Cultura
Una guizzante natura morta di Giuseppe Recco
di Achille della Ragione
Il dipinto (fig.1) di cui ci interesseremo in questo articolo è stato eseguito da Giuseppe Recco e rappresenta il delicato momento del trapasso tra la vita e la morte, una specialità nella quale il Nostro pittore era particolarmente abile.

Il 1656, l’anno fatidico della peste, fu fatale a Napoli per un’intera generazione di artisti, che venne falcidiata dal morbo; stranamente gli specialisti di natura morta superarono quasi tutti indenni questo evento luttuoso e continuarono a lavorare con identica lena senza particolari sussulti.

È dopo la metà del secolo che compare prepotentemente alla ribalta Giuseppe Recco (Napoli 1634 – Alicante 1695) la personalità più importante nel panorama della natura morta napoletana.
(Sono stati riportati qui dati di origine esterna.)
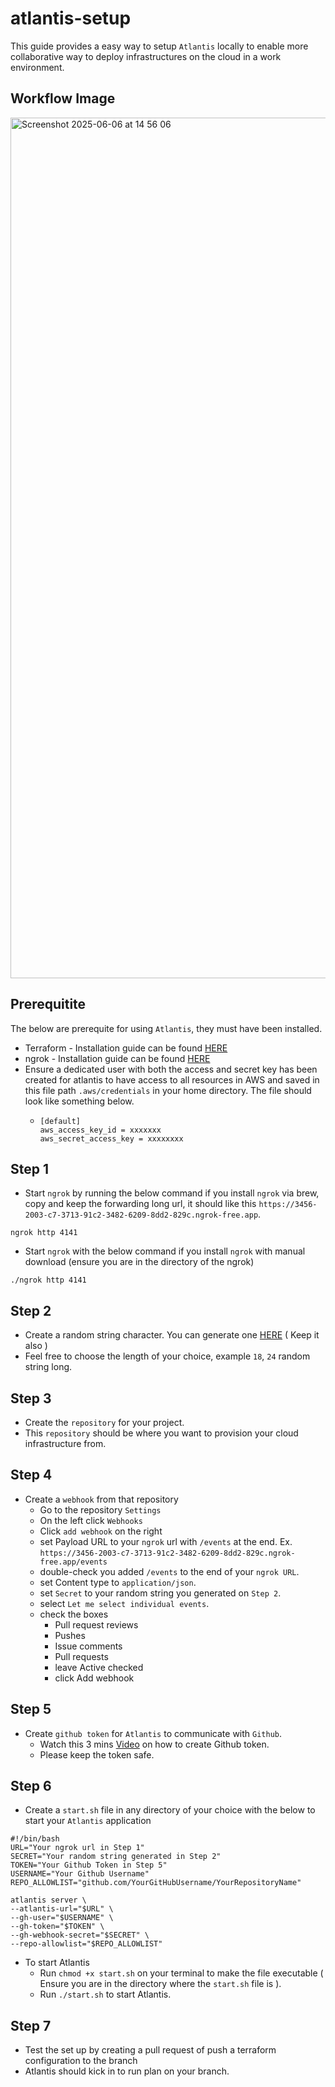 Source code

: # atlantis-setup
This guide provides a easy way to setup `Atlantis` locally to enable more collaborative way to deploy infrastructures on the cloud in a work environment.

## Workflow Image

<img width="1377" alt="Screenshot 2025-06-06 at 14 56 06" src="https://github.com/user-attachments/assets/210d18d8-7647-41b7-bb4b-670de0378f08" />


## Prerequitite
The below are prerequite for using `Atlantis`, they must have been installed.
- Terraform - Installation guide can be found [HERE](https://developer.hashicorp.com/terraform/install) 
- ngrok - Installation guide can be found [HERE](https://ngrok.com/downloads/mac-os)
- Ensure a dedicated user with both the access and secret key has been created for atlantis to have access to all resources in AWS and saved in this file path `.aws/credentials` in your home directory. The file should look like something below.
  - ```
    [default]
    aws_access_key_id = xxxxxxx
    aws_secret_access_key = xxxxxxxx
    ```

## Step 1
- Start `ngrok` by running the below command if you install `ngrok` via brew, copy and keep the forwarding long url, it should like this `https://3456-2003-c7-3713-91c2-3482-6209-8dd2-829c.ngrok-free.app`.
```
ngrok http 4141
```
- Start `ngrok` with the below command if you install `ngrok` with manual download (ensure you are in the directory of the ngrok)
```
./ngrok http 4141
```

## Step 2
- Create a random string character. You can generate one [HERE](https://www.random.org/strings/) ( Keep it also )
- Feel free to choose the length of your choice, example `18`, `24` random string long.

## Step 3
- Create the `repository` for your project.
- This `repository` should be where you want to provision your cloud infrastructure from.

## Step 4
- Create a `webhook` from that repository
  - Go to the repository `Settings`
  - On the left click `Webhooks`
  - Click `add webhook` on the right
  - set Payload URL to your `ngrok` url with `/events` at the end. Ex. `https://3456-2003-c7-3713-91c2-3482-6209-8dd2-829c.ngrok-free.app/events`
  - double-check you added `/events` to the end of your `ngrok URL`.
  - set Content type to `application/json`.
  - set `Secret` to your random string you generated on `Step 2`.
  - select `Let me select individual events`.
  - check the boxes
    - Pull request reviews
    - Pushes
    - Issue comments
    - Pull requests
    - leave Active checked
    - click Add webhook

## Step 5
- Create `github token` for `Atlantis` to communicate with `Github`.
  - Watch this 3 mins [Video](https://www.youtube.com/watch?v=m5SChqEi314) on how to create Github token.
  - Please keep the token safe.
 
## Step 6
- Create a `start.sh` file in any directory of your choice with the below to start your `Atlantis` application
```
#!/bin/bash
URL="Your ngrok url in Step 1"
SECRET="Your random string generated in Step 2"
TOKEN="Your Github Token in Step 5"
USERNAME="Your Github Username"
REPO_ALLOWLIST="github.com/YourGitHubUsername/YourRepositoryName"

atlantis server \
--atlantis-url="$URL" \
--gh-user="$USERNAME" \
--gh-token="$TOKEN" \
--gh-webhook-secret="$SECRET" \
--repo-allowlist="$REPO_ALLOWLIST"
```
- To start Atlantis
  - Run `chmod +x start.sh` on your terminal to make the file executable ( Ensure you are in the directory where the `start.sh` file is ).
  - Run `./start.sh` to start Atlantis.
 
## Step 7
- Test the set up by creating a pull request of push a terraform configuration to the branch
- Atlantis should kick in to run plan on your branch.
Egli fa parte di una grande dinastia di specialisti: suo padre Giacomo, tra i fondatori del genere, suo zio Giovan Battista, ineguagliabile nei suoi caratteristici soggetti di cucina e selvaggina, i figli Elena e Nicola Maria, che seguiranno degnamente le orme paterne.

A differenza degli artisti del settore, Giuseppe Recco spazia con abilità e padronanza tutti i soggetti, dai fiori ai pesci, dagli interni di cucina alla frutta senza contare un lungo periodo della sua attività in cui ritrae senza problemi squisiti dolciumi e preziosi broccati, vetri e tappeti, strumenti musicali e vasi antichi, maioliche e preziosi ricami, con una tale abilità da provocare, secondo lo spiritoso racconto del De Dominici un aborto per la «voglia» ad una donna gravida incantata alla vista dei suoi dolciumi su una tela, riprodotti con tale perfezione da parer veri; né più né meno che un moderno caso di «ekphrasis», cioè di frutta dipinta così bene, che gli uccelli si mettono a svolazzare sul quadro tentando di beccarla.
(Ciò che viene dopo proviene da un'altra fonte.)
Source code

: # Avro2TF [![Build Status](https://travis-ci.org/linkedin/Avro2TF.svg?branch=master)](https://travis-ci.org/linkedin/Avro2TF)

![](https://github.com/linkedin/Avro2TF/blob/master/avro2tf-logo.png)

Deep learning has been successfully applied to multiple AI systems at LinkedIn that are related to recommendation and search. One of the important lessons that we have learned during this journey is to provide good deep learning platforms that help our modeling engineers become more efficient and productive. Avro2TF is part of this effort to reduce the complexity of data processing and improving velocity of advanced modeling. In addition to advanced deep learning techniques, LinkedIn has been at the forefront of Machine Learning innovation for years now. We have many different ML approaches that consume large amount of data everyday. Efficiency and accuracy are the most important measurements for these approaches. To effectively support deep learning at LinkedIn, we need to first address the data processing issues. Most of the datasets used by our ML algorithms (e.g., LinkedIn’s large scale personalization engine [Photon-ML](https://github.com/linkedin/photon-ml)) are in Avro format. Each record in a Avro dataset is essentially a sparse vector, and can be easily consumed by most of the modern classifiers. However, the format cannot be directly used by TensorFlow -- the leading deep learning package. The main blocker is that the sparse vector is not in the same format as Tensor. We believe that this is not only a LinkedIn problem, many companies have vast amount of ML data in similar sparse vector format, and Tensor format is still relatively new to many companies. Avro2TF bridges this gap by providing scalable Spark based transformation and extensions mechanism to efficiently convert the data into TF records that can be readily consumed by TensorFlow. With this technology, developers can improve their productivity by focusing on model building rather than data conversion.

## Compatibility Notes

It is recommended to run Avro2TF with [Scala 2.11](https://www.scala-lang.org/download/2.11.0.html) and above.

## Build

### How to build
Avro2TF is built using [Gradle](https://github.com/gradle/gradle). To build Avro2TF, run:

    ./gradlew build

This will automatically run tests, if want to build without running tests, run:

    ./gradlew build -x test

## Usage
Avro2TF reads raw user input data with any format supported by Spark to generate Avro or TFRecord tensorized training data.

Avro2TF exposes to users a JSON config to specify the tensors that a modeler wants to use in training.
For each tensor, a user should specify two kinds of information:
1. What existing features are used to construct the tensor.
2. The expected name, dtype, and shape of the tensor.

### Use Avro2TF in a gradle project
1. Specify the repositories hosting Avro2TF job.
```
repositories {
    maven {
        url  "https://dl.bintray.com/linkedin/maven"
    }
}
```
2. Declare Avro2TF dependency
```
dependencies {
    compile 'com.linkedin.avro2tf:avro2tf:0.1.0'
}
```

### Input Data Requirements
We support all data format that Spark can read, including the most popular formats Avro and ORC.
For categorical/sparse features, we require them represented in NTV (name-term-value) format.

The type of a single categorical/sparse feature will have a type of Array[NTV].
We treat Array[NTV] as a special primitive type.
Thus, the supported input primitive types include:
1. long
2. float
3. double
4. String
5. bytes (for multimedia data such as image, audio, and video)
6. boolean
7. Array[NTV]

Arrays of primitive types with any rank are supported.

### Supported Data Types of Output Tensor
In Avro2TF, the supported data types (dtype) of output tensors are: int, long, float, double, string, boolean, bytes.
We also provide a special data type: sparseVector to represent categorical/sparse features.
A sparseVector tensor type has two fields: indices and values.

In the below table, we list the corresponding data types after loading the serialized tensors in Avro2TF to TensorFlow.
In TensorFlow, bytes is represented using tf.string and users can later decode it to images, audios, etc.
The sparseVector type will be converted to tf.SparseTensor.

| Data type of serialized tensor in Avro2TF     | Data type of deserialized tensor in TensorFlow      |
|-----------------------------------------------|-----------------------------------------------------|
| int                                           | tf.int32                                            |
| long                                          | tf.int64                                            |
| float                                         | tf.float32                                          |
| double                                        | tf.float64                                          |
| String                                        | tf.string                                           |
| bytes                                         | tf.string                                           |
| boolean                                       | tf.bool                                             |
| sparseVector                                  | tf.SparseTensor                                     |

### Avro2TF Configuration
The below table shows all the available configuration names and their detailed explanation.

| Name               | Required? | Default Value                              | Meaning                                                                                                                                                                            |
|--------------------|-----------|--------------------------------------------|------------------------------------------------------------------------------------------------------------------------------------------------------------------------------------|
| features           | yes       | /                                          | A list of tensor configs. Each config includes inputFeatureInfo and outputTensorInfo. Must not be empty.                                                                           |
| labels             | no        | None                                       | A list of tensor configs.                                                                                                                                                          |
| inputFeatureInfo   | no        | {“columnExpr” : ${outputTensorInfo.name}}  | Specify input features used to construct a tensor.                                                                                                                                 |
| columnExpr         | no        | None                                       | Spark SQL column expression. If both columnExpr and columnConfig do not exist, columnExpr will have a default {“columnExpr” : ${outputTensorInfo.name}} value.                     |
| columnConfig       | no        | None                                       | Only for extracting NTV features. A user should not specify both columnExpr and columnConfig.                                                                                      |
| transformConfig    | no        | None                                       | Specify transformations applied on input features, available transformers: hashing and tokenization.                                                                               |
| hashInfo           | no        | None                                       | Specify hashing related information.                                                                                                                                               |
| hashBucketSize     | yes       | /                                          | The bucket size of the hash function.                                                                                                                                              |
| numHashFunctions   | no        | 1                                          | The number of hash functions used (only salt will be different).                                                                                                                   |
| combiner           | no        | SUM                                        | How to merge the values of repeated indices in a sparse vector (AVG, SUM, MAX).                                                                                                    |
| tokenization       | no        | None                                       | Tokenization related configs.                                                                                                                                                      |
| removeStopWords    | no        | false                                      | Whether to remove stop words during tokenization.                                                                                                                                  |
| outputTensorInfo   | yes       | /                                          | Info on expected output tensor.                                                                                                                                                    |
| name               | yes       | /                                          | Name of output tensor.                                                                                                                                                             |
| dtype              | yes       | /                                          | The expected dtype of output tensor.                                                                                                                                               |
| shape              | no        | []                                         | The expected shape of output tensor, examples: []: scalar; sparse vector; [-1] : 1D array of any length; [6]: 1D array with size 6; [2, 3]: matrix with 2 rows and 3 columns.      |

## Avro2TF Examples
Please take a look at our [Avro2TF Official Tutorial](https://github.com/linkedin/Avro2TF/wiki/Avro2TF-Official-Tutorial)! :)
Il suo spessore culturale è poderoso ed i suoi riferimenti spaziano dalla pittura romana alla lombarda, dalla spagnola alla nordica. «Tutto il repertorio sperimentato dai maestri che lo hanno preceduto ritorna nella sfera ombrosa e scintillante della qualità visiva di Giuseppe: i fiori del padre Giacomo e la frutta di Luca Forte e del Maestro del Palazzo San Gervasio, ma forse soprattutto la luce cruda e macilenta elo spessore vitale della verità di Giovan Battista Recco rifioriscono con un furore tumultuoso ed incessante nell’immaginazione di Giuseppe» (Volpe).

A lungo la critica ha contrapposto la sua figura a quella di Giovan Battista Ruoppolo, ritenendo l’uno specialista di pesci, l’altro di frutta, ma il progredire degli studi ha mostrato tutti i limiti di questa sterile dicotomia e ci ha restituito un artista parimenti abile in tutti i settori della natura morta. Ai due pittori ho dedicato una poderosa monografia (fig.2), più volte ristampata e consultabile in rete, digitandone il titolo e sulla copertina compare un dipinto (fig.3) della mia collezione, presentato in varie mostre ed al quale sono particolarmente affezionato.
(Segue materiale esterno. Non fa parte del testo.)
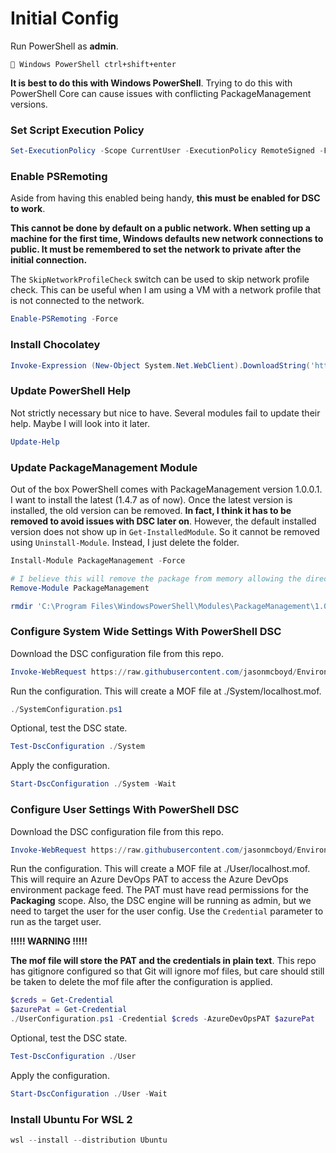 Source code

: # Initial Config

Run PowerShell as **admin**.

``` Windows PowerShell ctrl+shift+enter```

**It is best to do this with Windows PowerShell**. Trying to do this with PowerShell Core can cause issues with conflicting PackageManagement versions.

### Set Script Execution Policy

```powershell
Set-ExecutionPolicy -Scope CurrentUser -ExecutionPolicy RemoteSigned -Force
```

### Enable PSRemoting

Aside from having this enabled being handy, **this must be enabled for DSC to work**.

**This cannot be done by default on a public network. When setting up a machine for the first time, Windows defaults new network connections to public. It must be remembered to set the network to private after the initial connection.**

The `SkipNetworkProfileCheck` switch can be used to skip network profile check. This can be useful
when I am using a VM with a network profile that is not connected to the network.

```powershell
Enable-PSRemoting -Force
```

### Install Chocolatey

```powershell
Invoke-Expression (New-Object System.Net.WebClient).DownloadString('https://chocolatey.org/install.ps1')
```

### Update PowerShell Help

Not strictly necessary but nice to have. Several modules fail to update their help. Maybe I will look into it later.

```powershell
Update-Help
```

### Update PackageManagement Module

Out of the box PowerShell comes with PackageManagement version 1.0.0.1. I want to install the latest (1.4.7 as of now). Once the latest version is installed, the old version can be removed. **In fact, I think it has to be removed to avoid issues with DSC later on**. However, the default installed version does not show up in `Get-InstalledModule`. So it cannot be removed using `Uninstall-Module`. Instead, I just delete the folder.

```powershell
Install-Module PackageManagement -Force

# I believe this will remove the package from memory allowing the directory to be deleted.
Remove-Module PackageManagement

rmdir 'C:\Program Files\WindowsPowerShell\Modules\PackageManagement\1.0.0.1' -Force -Recurse
```

### Configure System Wide Settings With PowerShell DSC

Download the DSC configuration file from this repo.

```powershell
Invoke-WebRequest https://raw.githubusercontent.com/jasonmcboyd/Environment/master/DSC/SystemConfiguration.ps1 -OutFile SystemConfiguration.ps1
```

Run the configuration. This will create a MOF file at ./System/localhost.mof.

```powershell
./SystemConfiguration.ps1
```

Optional, test the DSC state.

```powershell
Test-DscConfiguration ./System
```

Apply the configuration.

```powershell
Start-DscConfiguration ./System -Wait
```

### Configure User Settings With PowerShell DSC

Download the DSC configuration file from this repo.

```powershell
Invoke-WebRequest https://raw.githubusercontent.com/jasonmcboyd/Environment/master/DSC/UserConfiguration.ps1 -OutFile UserConfiguration.ps1
```
Run the configuration. This will create a MOF file at ./User/localhost.mof. This will require an Azure DevOps PAT to access the Azure DevOps environment package feed. The PAT must have read permissions for the **Packaging** scope. Also, the DSC engine will be running as admin, but we need to target the user for the user config. Use the `Credential` parameter to run as the target user.

**!!!!! WARNING !!!!!**

**The mof file will store the PAT and the credentials in plain text**. This repo has gitignore configured so that Git will ignore mof files, but care should still be taken to delete the mof file after the configuration is applied.

```powershell
$creds = Get-Credential
$azurePat = Get-Credential
./UserConfiguration.ps1 -Credential $creds -AzureDevOpsPAT $azurePat
```

Optional, test the DSC state.

```powershell
Test-DscConfiguration ./User
```

Apply the configuration.

```powershell
Start-DscConfiguration ./User -Wait
```

### Install Ubuntu For WSL 2

```powershell
wsl --install --distribution Ubuntu
```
La culla come apprendista di Giuseppe è presumibilmente nell’alveo della tradizione familiare, ove gli era agevole ammirare il gran bouquet luminoso di vaga ascendenza nordica del padre Giacomo, respirare aria di sughi prelibati cotti in antichi tegami di coccio nelle cucine dello zio Giovan Battista, senza però trascurare di osservare attentamente le grandi esplosioni luminose ed incontrollate di Paolo Porpora.

Il De Dominici gli assegna giovanissimo un viaggio in Lombardia al seguito del padre, ove avrebbe fatto la conoscenza della originale pittura del Baschenis, direttamente o tramite il Bettera.

Una serie d’elementi sui quali ritorneremo, quando parleremo del suo titolo di cavaliere e della sua pittura di sapore lombardo, fanno escludere l’ipotesi di questo viaggio.
I suoi esordi sono viceversa nel segno di un rispetto assoluto del dato naturale di ascendenza caravaggesca, pur in un contesto culturale come quello napoletano che si avviava a cedere completamente alle novità del Barocco, portate al trionfo dal genio travolgente di Luca Giordano.

Egli combatterà quasi da solo con grande dignità, novello don Chisciotte contro i mulini a vento. Egli «respinge l’addolcimento del tonalismo, lo sgranarsi dorato delle superfici, il giuoco della vibrazione cromatica dell’insieme, vorrà farsi l’araldo di un richiamo all’ordine, contro questa dissoluzione dei tempi moderni, questa pittura che gli appariva facile, rapida, sciatta, così distante dagli eroici modelli di tanti illustri predecessori» (Causa).